--- WHAT THE EXERCISE ASKS ---
Among the entries that follow, the required portion opens with the line containing "User data management: The" and closes with the line containing "Data validation: The". Give that portion again exactly, and nothing else.

Segment Open

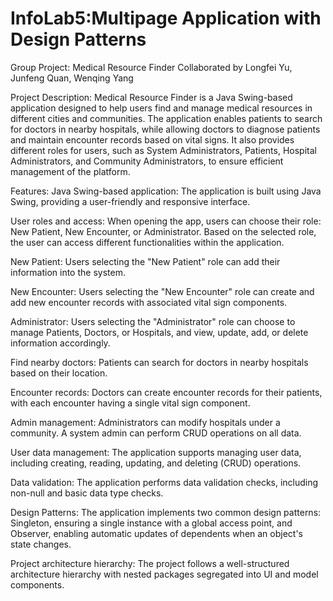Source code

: # InfoLab5:Multipage Application with Design Patterns
Group Project: Medical Resource Finder
Collaborated by Longfei Yu, Junfeng Quan, Wenqing Yang

Project Description:
Medical Resource Finder is a Java Swing-based application designed to help users find and manage medical resources in different cities and communities. The application enables patients to search for doctors in nearby hospitals, while allowing doctors to diagnose patients and maintain encounter records based on vital signs. It also provides different roles for users, such as System Administrators, Patients, Hospital Administrators, and Community Administrators, to ensure efficient management of the platform.

Features:
Java Swing-based application: The application is built using Java Swing, providing a user-friendly and responsive interface.

User roles and access: When opening the app, users can choose their role: New Patient, New Encounter, or Administrator. Based on the selected role, the user can access different functionalities within the application.

New Patient: Users selecting the "New Patient" role can add their information into the system.

New Encounter: Users selecting the "New Encounter" role can create and add new encounter records with associated vital sign components.

Administrator: Users selecting the "Administrator" role can choose to manage Patients, Doctors, or Hospitals, and view, update, add, or delete information accordingly.

Find nearby doctors: Patients can search for doctors in nearby hospitals based on their location.

Encounter records: Doctors can create encounter records for their patients, with each encounter having a single vital sign component.

Admin management: Administrators can modify hospitals under a community. A system admin can perform CRUD operations on all data.

User data management: The application supports managing user data, including creating, reading, updating, and deleting (CRUD) operations.

Data validation: The application performs data validation checks, including non-null and basic data type checks.

Design Patterns: The application implements two common design patterns: Singleton, ensuring a single instance with a global access point, and Observer, enabling automatic updates of dependents when an object's state changes.

Project architecture hierarchy: The project follows a well-structured architecture hierarchy with nested packages segregated into UI and model components.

Segment Closed

--- YOUR SOLUTION ---
User data management: The application supports managing user data, including creating, reading, updating, and deleting (CRUD) operations.

Data validation: The application performs data validation checks, including non-null and basic data type checks.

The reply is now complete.